Journalists Nicholas Gage and Nicholas Basbanes have launched a copyright lawsuit against OpenAI and Microsoft, alleging that their works were utilized without consent to train ChatGPT.
Nicholas Gage, known for his WWII memoir “Eleni,” has worked for The New York Times and The Wall Street Journal. Nicholas Basbanes, a former journalist, has authored several books focusing on the history of publishing and books.
The journalists are represented by Grant Herrmann Schwartz & Klinger LLP and follow closely on the heels of a similar, groundbreaking lawsuit by The New York Times against these leading AI companies.
In their complaint, filed in Manhattan federal court, Gage, an investigative journalist, and Basbanes, an author, assert that OpenAI has acknowledged using e-book datasets, including “Books2,” which are sourced from pirated databases.
They stated, “OpenAI has admitted to using e-book datasets including ‘Books2’ that likely comes from pirated repositories online.”
This lawsuit aligns with others from renowned authors like Sarah Silverman, George R.R. Martin, and the Authors Guild.

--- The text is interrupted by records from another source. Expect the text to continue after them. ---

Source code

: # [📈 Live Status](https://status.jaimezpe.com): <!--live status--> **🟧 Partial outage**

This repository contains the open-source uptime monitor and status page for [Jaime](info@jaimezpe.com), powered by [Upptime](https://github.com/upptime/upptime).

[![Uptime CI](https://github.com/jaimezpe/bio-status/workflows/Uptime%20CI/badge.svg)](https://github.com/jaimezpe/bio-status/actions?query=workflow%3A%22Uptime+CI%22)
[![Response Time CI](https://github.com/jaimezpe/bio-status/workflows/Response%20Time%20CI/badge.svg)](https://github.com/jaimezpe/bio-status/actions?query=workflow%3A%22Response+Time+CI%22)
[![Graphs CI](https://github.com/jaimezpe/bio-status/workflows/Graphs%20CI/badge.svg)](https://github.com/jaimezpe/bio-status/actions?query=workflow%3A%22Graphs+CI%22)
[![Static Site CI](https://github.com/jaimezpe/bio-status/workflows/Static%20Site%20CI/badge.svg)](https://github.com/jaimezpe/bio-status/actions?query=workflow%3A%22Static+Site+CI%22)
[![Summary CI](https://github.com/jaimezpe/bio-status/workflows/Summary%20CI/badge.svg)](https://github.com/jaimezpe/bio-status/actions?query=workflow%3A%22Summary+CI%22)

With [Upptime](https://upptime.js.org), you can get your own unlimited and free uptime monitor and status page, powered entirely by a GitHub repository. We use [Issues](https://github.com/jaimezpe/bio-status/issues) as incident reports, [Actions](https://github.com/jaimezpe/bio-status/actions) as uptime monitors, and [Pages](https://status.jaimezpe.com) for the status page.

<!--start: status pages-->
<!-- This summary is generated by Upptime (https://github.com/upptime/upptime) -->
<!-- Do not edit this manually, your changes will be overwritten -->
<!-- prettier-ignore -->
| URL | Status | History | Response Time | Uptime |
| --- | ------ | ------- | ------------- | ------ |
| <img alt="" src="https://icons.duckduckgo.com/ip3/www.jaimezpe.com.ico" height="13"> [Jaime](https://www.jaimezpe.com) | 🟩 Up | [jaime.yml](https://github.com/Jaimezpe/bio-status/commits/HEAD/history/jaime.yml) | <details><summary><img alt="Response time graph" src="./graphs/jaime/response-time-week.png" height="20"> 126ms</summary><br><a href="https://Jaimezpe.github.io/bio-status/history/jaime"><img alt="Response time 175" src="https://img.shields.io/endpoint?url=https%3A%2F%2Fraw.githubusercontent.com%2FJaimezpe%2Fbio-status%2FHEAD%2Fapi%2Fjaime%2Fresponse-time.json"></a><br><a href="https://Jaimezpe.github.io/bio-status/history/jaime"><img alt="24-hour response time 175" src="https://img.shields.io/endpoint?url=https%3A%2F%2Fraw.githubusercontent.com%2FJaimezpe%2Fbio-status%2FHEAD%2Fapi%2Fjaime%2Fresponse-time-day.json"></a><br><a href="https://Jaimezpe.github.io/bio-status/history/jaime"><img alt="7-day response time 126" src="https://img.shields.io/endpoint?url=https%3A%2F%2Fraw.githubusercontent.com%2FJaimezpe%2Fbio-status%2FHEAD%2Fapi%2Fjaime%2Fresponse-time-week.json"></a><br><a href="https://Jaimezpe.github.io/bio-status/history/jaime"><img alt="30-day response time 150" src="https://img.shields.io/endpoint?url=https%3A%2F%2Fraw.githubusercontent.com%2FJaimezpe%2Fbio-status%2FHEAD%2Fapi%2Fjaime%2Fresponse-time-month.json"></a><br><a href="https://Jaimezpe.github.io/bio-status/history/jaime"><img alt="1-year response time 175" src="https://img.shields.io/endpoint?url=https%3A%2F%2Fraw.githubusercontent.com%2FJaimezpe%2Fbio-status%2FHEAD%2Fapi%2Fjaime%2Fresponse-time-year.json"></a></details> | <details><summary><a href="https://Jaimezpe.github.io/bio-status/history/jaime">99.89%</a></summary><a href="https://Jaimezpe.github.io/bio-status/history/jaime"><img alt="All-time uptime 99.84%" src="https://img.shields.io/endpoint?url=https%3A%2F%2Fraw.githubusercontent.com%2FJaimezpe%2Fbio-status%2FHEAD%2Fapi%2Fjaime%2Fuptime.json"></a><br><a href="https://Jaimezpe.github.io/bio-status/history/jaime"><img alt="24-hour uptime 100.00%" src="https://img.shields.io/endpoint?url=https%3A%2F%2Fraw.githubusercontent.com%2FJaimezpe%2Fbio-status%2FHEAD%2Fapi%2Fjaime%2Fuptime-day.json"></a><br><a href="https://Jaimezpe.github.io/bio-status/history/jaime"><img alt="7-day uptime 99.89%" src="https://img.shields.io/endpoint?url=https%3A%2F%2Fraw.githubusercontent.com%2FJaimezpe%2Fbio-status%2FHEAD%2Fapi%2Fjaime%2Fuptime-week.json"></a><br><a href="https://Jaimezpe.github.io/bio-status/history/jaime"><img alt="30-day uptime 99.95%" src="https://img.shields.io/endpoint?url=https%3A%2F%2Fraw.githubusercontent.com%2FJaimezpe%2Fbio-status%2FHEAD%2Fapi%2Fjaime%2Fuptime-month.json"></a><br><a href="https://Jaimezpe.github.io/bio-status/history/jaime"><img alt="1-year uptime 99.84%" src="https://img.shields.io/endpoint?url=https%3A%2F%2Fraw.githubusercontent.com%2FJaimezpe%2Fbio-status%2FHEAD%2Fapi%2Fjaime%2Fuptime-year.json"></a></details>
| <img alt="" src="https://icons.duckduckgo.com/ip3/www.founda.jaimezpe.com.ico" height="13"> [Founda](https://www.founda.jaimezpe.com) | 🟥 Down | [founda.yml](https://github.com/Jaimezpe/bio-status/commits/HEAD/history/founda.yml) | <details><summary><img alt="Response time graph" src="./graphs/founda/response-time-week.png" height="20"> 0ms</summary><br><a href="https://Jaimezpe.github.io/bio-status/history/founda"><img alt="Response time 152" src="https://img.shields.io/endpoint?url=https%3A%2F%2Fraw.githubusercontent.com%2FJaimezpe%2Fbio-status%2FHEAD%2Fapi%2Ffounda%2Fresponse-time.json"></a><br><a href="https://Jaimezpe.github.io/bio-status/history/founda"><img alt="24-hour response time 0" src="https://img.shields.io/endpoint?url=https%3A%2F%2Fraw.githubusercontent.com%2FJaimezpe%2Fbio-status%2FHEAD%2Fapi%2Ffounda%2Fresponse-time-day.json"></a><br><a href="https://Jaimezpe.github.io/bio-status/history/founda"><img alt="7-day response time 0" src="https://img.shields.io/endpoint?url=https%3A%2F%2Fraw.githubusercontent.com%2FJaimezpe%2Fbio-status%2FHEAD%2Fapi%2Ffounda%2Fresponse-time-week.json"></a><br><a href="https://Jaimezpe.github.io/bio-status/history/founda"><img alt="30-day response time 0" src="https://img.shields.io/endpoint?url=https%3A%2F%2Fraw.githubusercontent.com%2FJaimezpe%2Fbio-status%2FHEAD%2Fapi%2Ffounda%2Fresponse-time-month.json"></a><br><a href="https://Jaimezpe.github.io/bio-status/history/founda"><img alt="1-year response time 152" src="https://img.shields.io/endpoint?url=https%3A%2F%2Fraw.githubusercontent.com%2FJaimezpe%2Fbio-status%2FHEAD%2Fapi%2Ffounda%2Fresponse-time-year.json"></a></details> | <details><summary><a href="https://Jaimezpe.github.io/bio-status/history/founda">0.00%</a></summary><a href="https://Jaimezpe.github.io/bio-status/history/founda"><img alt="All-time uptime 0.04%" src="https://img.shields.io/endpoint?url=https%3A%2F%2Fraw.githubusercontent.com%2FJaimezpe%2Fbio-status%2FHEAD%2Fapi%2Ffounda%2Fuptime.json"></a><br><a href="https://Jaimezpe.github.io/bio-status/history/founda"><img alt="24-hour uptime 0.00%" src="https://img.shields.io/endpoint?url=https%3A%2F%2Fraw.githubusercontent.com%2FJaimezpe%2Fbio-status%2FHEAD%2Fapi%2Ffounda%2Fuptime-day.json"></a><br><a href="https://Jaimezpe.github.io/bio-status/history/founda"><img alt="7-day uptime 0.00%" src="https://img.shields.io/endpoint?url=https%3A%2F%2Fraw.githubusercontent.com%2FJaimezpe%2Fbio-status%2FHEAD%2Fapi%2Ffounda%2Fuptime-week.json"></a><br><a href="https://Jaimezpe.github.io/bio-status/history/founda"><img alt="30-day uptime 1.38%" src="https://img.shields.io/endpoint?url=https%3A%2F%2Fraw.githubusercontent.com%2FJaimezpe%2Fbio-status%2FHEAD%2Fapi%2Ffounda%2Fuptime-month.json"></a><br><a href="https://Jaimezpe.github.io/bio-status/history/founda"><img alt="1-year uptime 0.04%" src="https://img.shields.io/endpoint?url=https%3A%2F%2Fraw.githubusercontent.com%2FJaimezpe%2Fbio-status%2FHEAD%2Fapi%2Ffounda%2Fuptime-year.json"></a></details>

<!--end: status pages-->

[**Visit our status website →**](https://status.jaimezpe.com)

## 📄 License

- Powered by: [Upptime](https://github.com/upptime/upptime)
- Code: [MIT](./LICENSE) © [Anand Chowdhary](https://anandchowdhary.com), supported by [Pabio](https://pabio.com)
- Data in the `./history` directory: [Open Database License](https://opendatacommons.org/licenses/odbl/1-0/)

Over in the art community, there’s a similar deluge of legal cases falling on AI companies. One of the most notable is submitted against Stability AI, Midjourney, and Deviantart, again claiming copyright infringement of artists’ work.
While a court rejected the complaint, it was resubmitted with more evidence, including a list of 16,000 artist names found in a leaked spreadsheet attributed to Midjourney developers.
In this most recent lawsuit, the plaintiffs allege that OpenAI’s latest model, ChatGPT-4, could, under specific prompting, reproduce near-verbatim text of entire copyrighted articles – a claim that had not yet been incorporated into legal proceedings until now.
According to Bloomberg Law, the lawsuit says, “Until recently, ChatGPT provided verbatim quotes of copyrighted text.”
“Currently, it instead readily offers to produce summaries of such text,” “These summaries themselves are derivative works, the creation of which is inherently based on the original unlawfully copied work.”
AI companies have previously argued that copying books and articles for training large language models falls under copyright law’s fair use doctrine, which is central to their defense in this evolving debate.
There is a palpable sense that this defense is on thin ice, however.